Bukan Musim Dingin, Apa Sebetulnya Penyebab Kekalahan Napoleon di Rusia pada 1812?

Russia Beyond (Louis Bombled/Le Petit Journal/Domain publik)
Selama kampanye musim dingin Napoleon tahun 1812, Rusia dan Prancis mengalami cuaca dingin yang sama. Meski begitu, bertolak belakang dengan informasi yang kerap dinarasikan, Grande Armée Napoleon sebetulnya tidak kalah gara-gara suhu dingin.

Napoleon menelan kekalahan besar pada 1812. Dalam buku Kehidupan Politik dan Militer Napoleon, Antoine-Henri Jomini menulis bahwa Napoleon mengerahkan lebih dari 300 ribu prajurit untuk menginvasi Rusia (sementara pasukan Grande Armée kala itu berkekuatan lebih dari 600 ribu personel).

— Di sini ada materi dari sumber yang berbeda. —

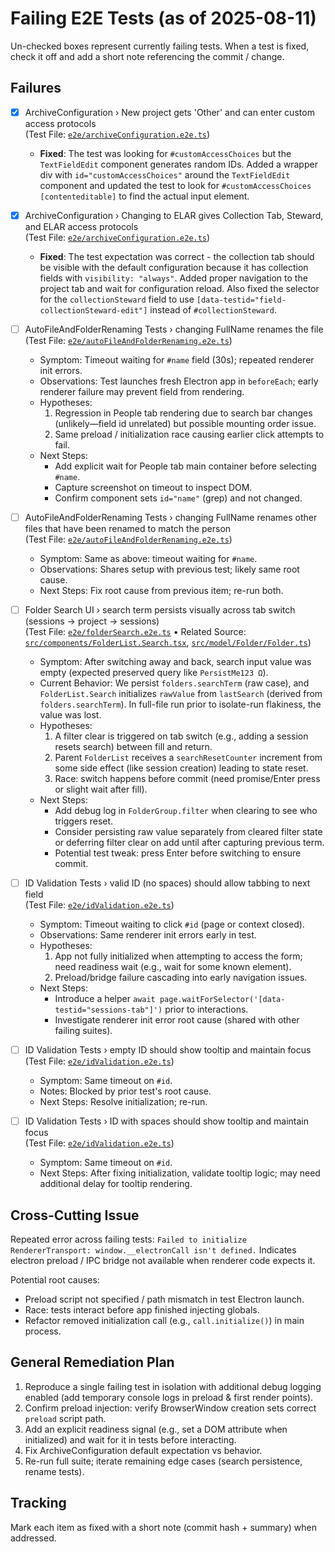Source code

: # Failing E2E Tests (as of 2025-08-11)

Un-checked boxes represent currently failing tests. When a test is fixed, check it off and add a short note referencing the commit / change.

## Failures

- [x] ArchiveConfiguration › New project gets 'Other' and can enter custom access protocols  
      (Test File: [`e2e/archiveConfiguration.e2e.ts`](e2e/archiveConfiguration.e2e.ts))

  - **Fixed**: The test was looking for `#customAccessChoices` but the `TextFieldEdit` component generates random IDs. Added a wrapper div with `id="customAccessChoices"` around the `TextFieldEdit` component and updated the test to look for `#customAccessChoices [contenteditable]` to find the actual input element.

- [x] ArchiveConfiguration › Changing to ELAR gives Collection Tab, Steward, and ELAR access protocols  
      (Test File: [`e2e/archiveConfiguration.e2e.ts`](e2e/archiveConfiguration.e2e.ts))

  - **Fixed**: The test expectation was correct - the collection tab should be visible with the default configuration because it has collection fields with `visibility: "always"`. Added proper navigation to the project tab and wait for configuration reload. Also fixed the selector for the `collectionSteward` field to use `[data-testid="field-collectionSteward-edit"]` instead of `#collectionSteward`.

- [ ] AutoFileAndFolderRenaming Tests › changing FullName renames the file  
      (Test File: [`e2e/autoFileAndFolderRenaming.e2e.ts`](e2e/autoFileAndFolderRenaming.e2e.ts))

  - Symptom: Timeout waiting for `#name` field (30s); repeated renderer init errors.
  - Observations: Test launches fresh Electron app in `beforeEach`; early renderer failure may prevent field from rendering.
  - Hypotheses:
    1. Regression in People tab rendering due to search bar changes (unlikely—field id unrelated) but possible mounting order issue.
    2. Same preload / initialization race causing earlier click attempts to fail.
  - Next Steps:
    - Add explicit wait for People tab main container before selecting `#name`.
    - Capture screenshot on timeout to inspect DOM.
    - Confirm component sets `id="name"` (grep) and not changed.

- [ ] AutoFileAndFolderRenaming Tests › changing FullName renames other files that have been renamed to match the person  
      (Test File: [`e2e/autoFileAndFolderRenaming.e2e.ts`](e2e/autoFileAndFolderRenaming.e2e.ts))

  - Symptom: Same as above: timeout waiting for `#name`.
  - Observations: Shares setup with previous test; likely same root cause.
  - Next Steps: Fix root cause from previous item; re-run both.

- [ ] Folder Search UI › search term persists visually across tab switch (sessions -> project -> sessions)  
      (Test File: [`e2e/folderSearch.e2e.ts`](e2e/folderSearch.e2e.ts) • Related Source: [`src/components/FolderList.Search.tsx`](src/components/FolderList.Search.tsx), [`src/model/Folder/Folder.ts`](src/model/Folder/Folder.ts))

  - Symptom: After switching away and back, search input value was empty (expected preserved query like `PersistMe123 Ω`).
  - Current Behavior: We persist `folders.searchTerm` (raw case), and `FolderList.Search` initializes `rawValue` from `lastSearch` (derived from `folders.searchTerm`). In full-file run prior to isolate-run flakiness, the value was lost.
  - Hypotheses:
    1. A filter clear is triggered on tab switch (e.g., adding a session resets search) between fill and return.
    2. Parent `FolderList` receives a `searchResetCounter` increment from some side effect (like session creation) leading to state reset.
    3. Race: switch happens before commit (need promise/Enter press or slight wait after fill).
  - Next Steps:
    - Add debug log in `FolderGroup.filter` when clearing to see who triggers reset.
    - Consider persisting raw value separately from cleared filter state or deferring filter clear on add until after capturing previous term.
    - Potential test tweak: press Enter before switching to ensure commit.

- [ ] ID Validation Tests › valid ID (no spaces) should allow tabbing to next field  
      (Test File: [`e2e/idValidation.e2e.ts`](e2e/idValidation.e2e.ts))

  - Symptom: Timeout waiting to click `#id` (page or context closed).
  - Observations: Same renderer init errors early in test.
  - Hypotheses:
    1. App not fully initialized when attempting to access the form; need readiness wait (e.g., wait for some known element).
    2. Preload/bridge failure cascading into early navigation issues.
  - Next Steps:
    - Introduce a helper `await page.waitForSelector('[data-testid="sessions-tab"]')` prior to interactions.
    - Investigate renderer init error root cause (shared with other failing suites).

- [ ] ID Validation Tests › empty ID should show tooltip and maintain focus  
      (Test File: [`e2e/idValidation.e2e.ts`](e2e/idValidation.e2e.ts))

  - Symptom: Same timeout on `#id`.
  - Notes: Blocked by prior test's root cause.
  - Next Steps: Resolve initialization; re-run.

- [ ] ID Validation Tests › ID with spaces should show tooltip and maintain focus  
      (Test File: [`e2e/idValidation.e2e.ts`](e2e/idValidation.e2e.ts))
  - Symptom: Same timeout on `#id`.
  - Next Steps: After fixing initialization, validate tooltip logic; may need additional delay for tooltip rendering.

## Cross-Cutting Issue

Repeated error across failing tests:
`Failed to initialize RendererTransport: window.__electronCall isn't defined.`
Indicates electron preload / IPC bridge not available when renderer code expects it.

Potential root causes:

- Preload script not specified / path mismatch in test Electron launch.
- Race: tests interact before app finished injecting globals.
- Refactor removed initialization call (e.g., `call.initialize()`) in main process.

## General Remediation Plan

1. Reproduce a single failing test in isolation with additional debug logging enabled (add temporary console logs in preload & first render points).
2. Confirm preload injection: verify BrowserWindow creation sets correct `preload` script path.
3. Add an explicit readiness signal (e.g., set a DOM attribute when initialized) and wait for it in tests before interacting.
4. Fix ArchiveConfiguration default expectation vs behavior.
5. Re-run full suite; iterate remaining edge cases (search persistence, rename tests).

## Tracking

Mark each item as fixed with a short note (commit hash + summary) when addressed.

Selama Pertempuran Berezina (26—29 November 1812), sekitar 20—30 ribu prajurit Grande Armée yang tersisa berusaha melarikan diri dari Rusia. Setidaknya 90 persen tentara Napoleon terbunuh atau terluka selama kampanye Rusia.

Namun, di surat-surat kabar Eropa, cuaca ekstem yang dialami tentara Prancis disebut-sebut sebagai faktor utama penyebab kekalahan Prancis, bukan lantaran kecakapan militer Rusia.

Bagaimana Napoleon mengarang ‘General Frost’?

“Di jalan utama. Mundur” oleh Vasiliy Vereschagin

Surat kabar Le Monitor Universel adalah alat propaganda utama Napoleon. Selama kampanye 1812, Le Monitor menerbitkan buletin yang mengabarkan warga Prancis tentang perang tersebut, yang sering ditulis oleh Napoleon sendiri. Sang kaisar tahu bahwa pasukannya juga akan membaca buletin tersebut dan dia merasa perlu untuk memotivasi mereka selama kampanye melawan Rusia. Buletin tersebut, tulis akademisi Rusia Anastasia Nikiforova, menekankan prestasi tentara Napoleon dan tetap membungkam segala informasi kemenangan tentara Rusia.

Buletin itu terus mengabarkan para pembaca tentang cuaca. Pada 26 Oktober, buletin ke-24 mengabarkan: “Cuaca sangat bagus. Salju pertama turun kemarin. Dalam dua puluh hari, kami harus sampai di kediaman musim dingin kami.” Namun, buletin terakhir, buletin ke-29, yang menyimpulkan kekalahan Grande Armée, malah mengeluhkan cuaca sebagai mimpi terburuk invasi tersebut.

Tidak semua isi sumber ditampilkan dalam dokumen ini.